▸ **Exercise**:
Filter the records below down to lines containing "after".

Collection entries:

- Opening Delimiter -

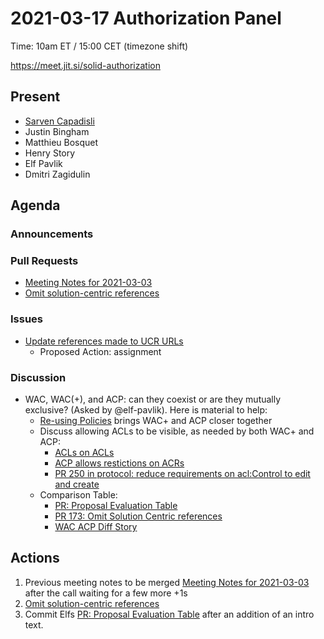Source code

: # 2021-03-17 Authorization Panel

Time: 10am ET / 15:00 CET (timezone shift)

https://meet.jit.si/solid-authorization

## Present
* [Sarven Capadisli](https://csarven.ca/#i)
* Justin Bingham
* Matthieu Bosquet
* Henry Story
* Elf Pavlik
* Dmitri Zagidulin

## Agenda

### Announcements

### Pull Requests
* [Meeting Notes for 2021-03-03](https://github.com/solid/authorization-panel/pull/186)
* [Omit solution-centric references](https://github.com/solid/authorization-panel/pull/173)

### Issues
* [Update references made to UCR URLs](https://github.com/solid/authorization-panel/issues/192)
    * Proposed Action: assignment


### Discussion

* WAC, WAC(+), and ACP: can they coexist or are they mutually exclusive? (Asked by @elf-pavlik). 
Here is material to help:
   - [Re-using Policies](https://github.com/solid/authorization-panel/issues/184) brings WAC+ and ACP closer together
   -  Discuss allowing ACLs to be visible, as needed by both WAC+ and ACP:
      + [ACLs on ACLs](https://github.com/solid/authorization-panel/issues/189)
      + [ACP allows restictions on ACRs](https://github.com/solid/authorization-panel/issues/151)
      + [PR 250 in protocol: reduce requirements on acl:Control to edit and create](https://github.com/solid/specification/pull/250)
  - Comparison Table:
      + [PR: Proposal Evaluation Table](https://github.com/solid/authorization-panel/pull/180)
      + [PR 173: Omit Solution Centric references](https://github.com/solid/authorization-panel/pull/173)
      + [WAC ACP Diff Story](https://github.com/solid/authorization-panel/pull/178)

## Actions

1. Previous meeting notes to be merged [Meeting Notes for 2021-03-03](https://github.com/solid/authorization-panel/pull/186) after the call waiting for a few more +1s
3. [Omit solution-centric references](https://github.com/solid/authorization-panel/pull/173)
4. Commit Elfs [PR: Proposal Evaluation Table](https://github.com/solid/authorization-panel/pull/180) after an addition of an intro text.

- Closing Delimiter -
- Opening Delimiter -

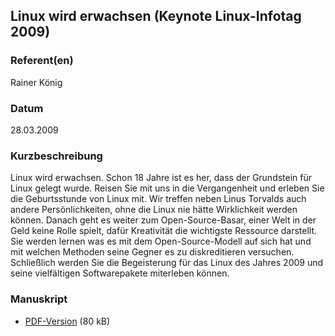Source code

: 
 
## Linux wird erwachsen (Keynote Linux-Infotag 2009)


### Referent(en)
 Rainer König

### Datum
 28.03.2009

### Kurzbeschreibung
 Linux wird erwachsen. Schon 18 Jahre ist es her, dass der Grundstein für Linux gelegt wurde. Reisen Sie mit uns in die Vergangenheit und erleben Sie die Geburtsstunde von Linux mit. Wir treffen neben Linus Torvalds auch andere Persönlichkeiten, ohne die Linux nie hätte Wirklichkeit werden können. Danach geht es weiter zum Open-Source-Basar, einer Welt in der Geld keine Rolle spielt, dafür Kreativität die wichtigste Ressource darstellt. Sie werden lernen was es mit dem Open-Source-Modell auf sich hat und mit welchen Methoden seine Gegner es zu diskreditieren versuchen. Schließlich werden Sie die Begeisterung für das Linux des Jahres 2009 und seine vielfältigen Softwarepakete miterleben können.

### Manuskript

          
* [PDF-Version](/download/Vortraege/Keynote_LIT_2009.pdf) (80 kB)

- Closing Delimiter -
- Opening Delimiter -

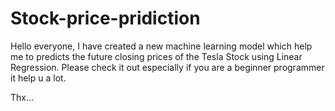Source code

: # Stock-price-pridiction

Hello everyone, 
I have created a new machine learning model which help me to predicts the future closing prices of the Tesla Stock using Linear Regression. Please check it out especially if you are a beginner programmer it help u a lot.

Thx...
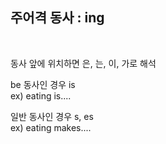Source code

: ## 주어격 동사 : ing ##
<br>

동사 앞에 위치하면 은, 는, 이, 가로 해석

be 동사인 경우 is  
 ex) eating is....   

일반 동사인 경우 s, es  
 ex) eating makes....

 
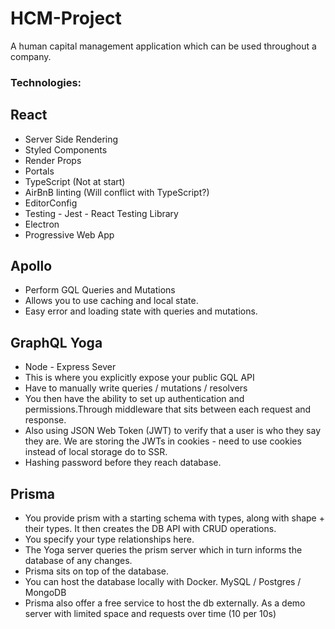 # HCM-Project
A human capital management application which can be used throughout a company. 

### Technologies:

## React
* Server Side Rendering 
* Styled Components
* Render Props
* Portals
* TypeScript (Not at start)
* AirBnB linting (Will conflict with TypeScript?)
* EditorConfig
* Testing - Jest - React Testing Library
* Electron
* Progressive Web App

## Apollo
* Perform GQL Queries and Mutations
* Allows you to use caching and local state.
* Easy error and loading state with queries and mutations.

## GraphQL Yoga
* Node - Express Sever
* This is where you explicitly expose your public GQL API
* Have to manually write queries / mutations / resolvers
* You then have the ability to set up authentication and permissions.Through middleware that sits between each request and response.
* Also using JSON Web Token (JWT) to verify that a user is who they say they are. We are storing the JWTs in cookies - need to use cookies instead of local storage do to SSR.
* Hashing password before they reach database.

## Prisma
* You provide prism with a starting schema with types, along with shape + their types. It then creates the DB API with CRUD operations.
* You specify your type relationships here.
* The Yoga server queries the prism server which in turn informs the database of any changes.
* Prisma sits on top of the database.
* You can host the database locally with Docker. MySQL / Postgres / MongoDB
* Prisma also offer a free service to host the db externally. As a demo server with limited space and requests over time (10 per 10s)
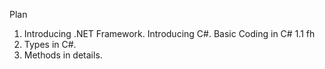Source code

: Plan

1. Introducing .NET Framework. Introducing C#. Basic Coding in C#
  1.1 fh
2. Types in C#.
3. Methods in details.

- Closing Delimiter -

▸ **Answer for the task**:
1. Previous meeting notes to be merged [Meeting Notes for 2021-03-03](https://github.com/solid/authorization-panel/pull/186) after the call waiting for a few more +1s
4. Commit Elfs [PR: Proposal Evaluation Table](https://github.com/solid/authorization-panel/pull/180) after an addition of an intro text.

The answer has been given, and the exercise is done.